Gold-Gold Bonding: The Key to Stabilizing the 19-Electron Ternary Phases LnAuSb (Ln = La-Nd and Sm) as New Dirac Semimetals

TL;DR

This paper introduces a new family of LnAuSb compounds with 19 valence electrons stabilized by Au-Au bonding, leading to a structure that supports Dirac semimetal behavior, expanding understanding of gold chemistry in stable, topologically interesting materials.

Contribution

It reports the discovery of a new stable phase of LnAuSb compounds with a unique bonding mechanism that enables Dirac semimetal properties, highlighting gold's unconventional chemistry.

Findings

LnAuSb compounds have a 19-electron count stabilized by Au-Au bonds.

The YPtAs-type structure enables symmetry-allowed Dirac band crossings.

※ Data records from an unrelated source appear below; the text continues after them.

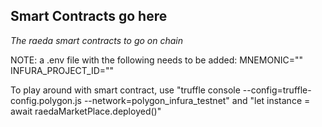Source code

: ## Smart Contracts go here

*The raeda smart contracts to go on chain*

NOTE: a .env file with the following needs to be added:
MNEMONIC="<Your Mnemonic>"
INFURA_PROJECT_ID="<Your Infura Project ID>"

To play around with smart contract, use "truffle console --config=truffle-config.polygon.js --network=polygon_infura_testnet" and "let instance = await raedaMarketPlace.deployed()"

LaAuSb exhibits a bulk Dirac cone below the Fermi level.

Abstract

We report a new family of ternary 111 hexagonal LnAuSb (Ln = La-Nd, Sm) compounds that, with a 19 valence electron count, has one extra electron compared to all other known LnAuZ compound. The "19th" electron is accommodated by Au-Au bonding between the layers; this Au-Au interaction drives the phases to crystallize in the YPtAs-type structure rather than the more common LiGaGe-type. This is critical, as the YPtAs structure type has the symmetry-allowed band crossing necessary for the formation of Dirac semimetals. Band structure, density of stats, and crystal orbital calculations confirm this picture, which results in a nearly complete band gap between full and empty electronic states and stable compounds; we can thus present a structural stability phase diagram for the LnAuZ (Ln = Ge, As, Sn, Sb, Pb, Bi) family of phases. Those calculations also show that LaAuSb has a bulk Dirac cone below the Fermi level. The YPtAs-type LnAuSb family reported here is an example of the uniqueness of gold chemistry applied to a rigidly closed shell system in an unconventional way.